### [WORK INSTRUCTIONS]
Copy out, exactly as written, only the line containing "In this way, your" and the lines after it through the end of the records.

### [TASK INPUT]
=====

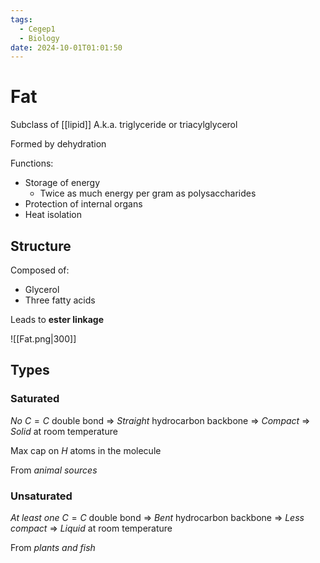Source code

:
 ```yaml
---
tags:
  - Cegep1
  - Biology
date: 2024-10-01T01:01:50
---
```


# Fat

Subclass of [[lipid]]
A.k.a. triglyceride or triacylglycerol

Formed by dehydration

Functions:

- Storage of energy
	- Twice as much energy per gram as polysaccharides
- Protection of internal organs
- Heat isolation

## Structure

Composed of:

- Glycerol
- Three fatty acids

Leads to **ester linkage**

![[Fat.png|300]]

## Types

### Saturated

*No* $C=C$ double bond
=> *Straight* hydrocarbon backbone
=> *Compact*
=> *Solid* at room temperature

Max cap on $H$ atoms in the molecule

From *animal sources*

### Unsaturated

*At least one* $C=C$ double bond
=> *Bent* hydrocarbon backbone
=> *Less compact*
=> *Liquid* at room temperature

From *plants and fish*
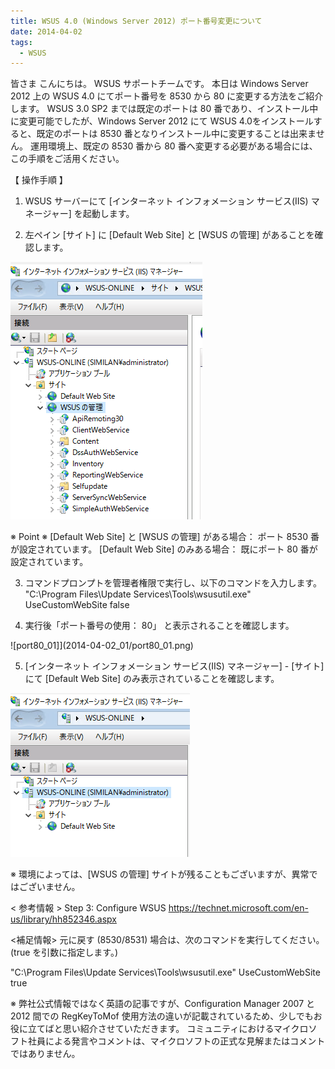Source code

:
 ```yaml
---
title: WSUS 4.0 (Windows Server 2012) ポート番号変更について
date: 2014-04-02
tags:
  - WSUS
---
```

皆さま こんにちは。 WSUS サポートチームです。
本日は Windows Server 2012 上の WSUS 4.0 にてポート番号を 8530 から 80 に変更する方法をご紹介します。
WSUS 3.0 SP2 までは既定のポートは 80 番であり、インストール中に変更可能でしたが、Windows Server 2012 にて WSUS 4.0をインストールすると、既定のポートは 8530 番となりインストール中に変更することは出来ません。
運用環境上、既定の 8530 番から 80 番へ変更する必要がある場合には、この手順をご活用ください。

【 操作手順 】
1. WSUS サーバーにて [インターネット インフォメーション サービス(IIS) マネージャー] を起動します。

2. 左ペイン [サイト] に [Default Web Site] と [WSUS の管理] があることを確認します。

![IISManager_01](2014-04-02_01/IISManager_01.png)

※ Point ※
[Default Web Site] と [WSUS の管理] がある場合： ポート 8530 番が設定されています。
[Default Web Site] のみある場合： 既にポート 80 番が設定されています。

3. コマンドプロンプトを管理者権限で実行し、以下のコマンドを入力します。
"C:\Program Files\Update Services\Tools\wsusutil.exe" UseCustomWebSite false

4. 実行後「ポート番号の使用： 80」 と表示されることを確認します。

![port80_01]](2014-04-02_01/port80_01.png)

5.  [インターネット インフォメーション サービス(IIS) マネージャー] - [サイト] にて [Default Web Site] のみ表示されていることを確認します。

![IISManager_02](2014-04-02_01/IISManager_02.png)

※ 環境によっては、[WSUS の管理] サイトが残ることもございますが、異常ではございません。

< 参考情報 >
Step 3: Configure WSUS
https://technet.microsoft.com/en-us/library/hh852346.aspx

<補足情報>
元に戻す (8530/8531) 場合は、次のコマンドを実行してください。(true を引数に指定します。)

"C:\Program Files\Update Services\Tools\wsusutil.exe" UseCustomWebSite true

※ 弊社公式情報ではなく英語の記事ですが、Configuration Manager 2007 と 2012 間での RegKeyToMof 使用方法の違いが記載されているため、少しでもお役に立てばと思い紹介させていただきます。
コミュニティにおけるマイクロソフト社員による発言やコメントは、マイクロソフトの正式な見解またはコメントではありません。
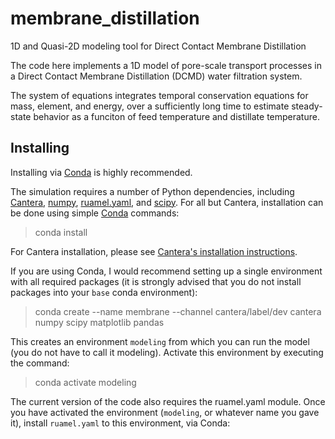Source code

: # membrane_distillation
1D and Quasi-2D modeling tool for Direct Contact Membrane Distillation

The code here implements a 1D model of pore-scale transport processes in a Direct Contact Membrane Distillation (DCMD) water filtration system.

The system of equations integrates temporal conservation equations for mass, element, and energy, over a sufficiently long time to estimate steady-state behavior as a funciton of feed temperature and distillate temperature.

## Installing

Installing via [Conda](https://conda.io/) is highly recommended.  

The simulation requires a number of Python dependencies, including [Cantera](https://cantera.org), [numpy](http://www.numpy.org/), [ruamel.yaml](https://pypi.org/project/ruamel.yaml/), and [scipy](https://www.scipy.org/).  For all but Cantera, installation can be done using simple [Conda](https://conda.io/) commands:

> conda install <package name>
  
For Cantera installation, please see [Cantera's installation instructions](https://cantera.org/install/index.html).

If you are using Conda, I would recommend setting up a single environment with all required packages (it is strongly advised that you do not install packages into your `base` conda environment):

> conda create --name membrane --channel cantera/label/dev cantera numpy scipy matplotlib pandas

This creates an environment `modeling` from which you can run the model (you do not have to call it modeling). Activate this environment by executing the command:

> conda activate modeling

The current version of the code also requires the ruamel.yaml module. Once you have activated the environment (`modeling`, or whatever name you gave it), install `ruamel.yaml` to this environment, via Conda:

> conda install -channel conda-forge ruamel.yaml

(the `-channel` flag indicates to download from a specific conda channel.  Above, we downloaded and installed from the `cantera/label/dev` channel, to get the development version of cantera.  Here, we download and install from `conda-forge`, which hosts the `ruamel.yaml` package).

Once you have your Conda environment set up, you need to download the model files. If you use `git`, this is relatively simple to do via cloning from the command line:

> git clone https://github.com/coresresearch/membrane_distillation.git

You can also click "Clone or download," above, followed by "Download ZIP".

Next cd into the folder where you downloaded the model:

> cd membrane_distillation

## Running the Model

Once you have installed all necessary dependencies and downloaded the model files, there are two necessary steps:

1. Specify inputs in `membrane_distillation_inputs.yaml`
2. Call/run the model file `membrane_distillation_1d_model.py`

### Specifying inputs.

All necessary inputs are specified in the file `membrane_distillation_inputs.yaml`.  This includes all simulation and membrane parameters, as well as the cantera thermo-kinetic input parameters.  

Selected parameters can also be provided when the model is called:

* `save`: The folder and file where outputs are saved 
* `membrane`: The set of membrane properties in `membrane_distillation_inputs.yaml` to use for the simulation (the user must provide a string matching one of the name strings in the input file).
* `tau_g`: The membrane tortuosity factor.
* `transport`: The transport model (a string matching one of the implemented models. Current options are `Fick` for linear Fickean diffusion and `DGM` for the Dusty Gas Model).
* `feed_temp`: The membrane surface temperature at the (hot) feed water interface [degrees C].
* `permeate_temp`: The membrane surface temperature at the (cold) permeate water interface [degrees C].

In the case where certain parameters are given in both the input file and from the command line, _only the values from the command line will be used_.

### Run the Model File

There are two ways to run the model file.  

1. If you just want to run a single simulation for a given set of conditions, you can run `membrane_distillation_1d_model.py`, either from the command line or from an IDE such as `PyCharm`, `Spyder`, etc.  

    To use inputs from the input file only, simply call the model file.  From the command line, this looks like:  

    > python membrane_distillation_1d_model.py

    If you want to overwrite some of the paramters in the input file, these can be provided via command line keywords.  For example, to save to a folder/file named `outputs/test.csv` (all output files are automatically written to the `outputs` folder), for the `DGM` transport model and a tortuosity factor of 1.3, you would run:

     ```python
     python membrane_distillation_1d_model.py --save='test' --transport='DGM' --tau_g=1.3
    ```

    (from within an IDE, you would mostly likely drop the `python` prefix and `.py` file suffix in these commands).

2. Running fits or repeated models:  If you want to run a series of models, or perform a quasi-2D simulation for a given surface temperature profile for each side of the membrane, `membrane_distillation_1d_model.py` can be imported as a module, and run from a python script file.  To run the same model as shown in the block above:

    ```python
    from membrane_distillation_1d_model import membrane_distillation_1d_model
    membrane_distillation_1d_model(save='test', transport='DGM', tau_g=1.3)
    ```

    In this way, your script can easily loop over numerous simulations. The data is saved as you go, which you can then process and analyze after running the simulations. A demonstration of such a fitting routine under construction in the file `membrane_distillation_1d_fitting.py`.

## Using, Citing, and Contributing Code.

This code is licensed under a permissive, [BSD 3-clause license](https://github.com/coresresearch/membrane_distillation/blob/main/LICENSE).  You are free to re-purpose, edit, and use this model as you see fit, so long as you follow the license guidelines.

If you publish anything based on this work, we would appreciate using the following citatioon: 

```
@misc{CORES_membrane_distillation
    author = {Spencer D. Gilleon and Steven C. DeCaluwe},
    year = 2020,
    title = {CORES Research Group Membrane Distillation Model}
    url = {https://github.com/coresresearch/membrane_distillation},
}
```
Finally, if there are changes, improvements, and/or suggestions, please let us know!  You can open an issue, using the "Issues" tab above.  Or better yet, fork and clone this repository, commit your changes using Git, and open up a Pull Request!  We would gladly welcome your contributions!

=====

### [YOUR SOLUTION]
    In this way, your script can easily loop over numerous simulations. The data is saved as you go, which you can then process and analyze after running the simulations. A demonstration of such a fitting routine under construction in the file `membrane_distillation_1d_fitting.py`.

## Using, Citing, and Contributing Code.

This code is licensed under a permissive, [BSD 3-clause license](https://github.com/coresresearch/membrane_distillation/blob/main/LICENSE).  You are free to re-purpose, edit, and use this model as you see fit, so long as you follow the license guidelines.

If you publish anything based on this work, we would appreciate using the following citatioon: 

```
@misc{CORES_membrane_distillation
    author = {Spencer D. Gilleon and Steven C. DeCaluwe},
    year = 2020,
    title = {CORES Research Group Membrane Distillation Model}
    url = {https://github.com/coresresearch/membrane_distillation},
}
```
Finally, if there are changes, improvements, and/or suggestions, please let us know!  You can open an issue, using the "Issues" tab above.  Or better yet, fork and clone this repository, commit your changes using Git, and open up a Pull Request!  We would gladly welcome your contributions!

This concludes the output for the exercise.